Something has always troubled me.
Despite being a "process guy", in many ways, I hate following the rules.
When my wife and I both worked in healthcare, it used to drive her secretary nuts that I wouldn't park where I was supposed to. I rarely like being the guy who simply "does what he's told" - unless it's my wife who's doing the telling!
But isn't that what creating process discipline is all about? Figuring out the optimal way of doing something and then repeating it forever and ever?
I'd argue that it's not. There is a danger in optimization in that we can get so hung up on "optimizing" that we lose sight of what we're really after. Seth Godin had a recent blog post that speaks to this very issue. In the "non-optimized life" he makes the case that we should all be less focused on optimization and more focused on creation. It's interesting and instructive from an IT perspective.
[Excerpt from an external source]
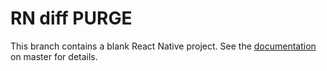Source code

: # RN diff PURGE

This branch contains a blank React Native project.
See the [documentation](https://github.com/pvinis/rn-diff-purge/blob/master/README.md) on master for details.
Clearly, as Service Management professionals, one of our key objectives is to identify process inefficiencies and eliminate them. We need to take out the junk that keeps us from doing the job of IT well. The problem is that we sometimes get so hung up on "optimizing" that we forget that our goal is to do the job of IT better. Sometimes that will happen from optimization. But a lot of times it will come from a little bit of controlled chaos that creates a better way of doing something. It also means that we need to be building into our processes the flexibility to let our team members be professionals and use their judgment to create better outcomes.
So we need to be careful that we don't optimize or improve for the sake of improvement and always ask ourselves what we need to do to provide value and do our job better. And if our process is getting in the way of doing just that - then un-optimize it and get it done.
Because not everything should be controlled.
And sometimes you need to break the rules to do the job of IT better.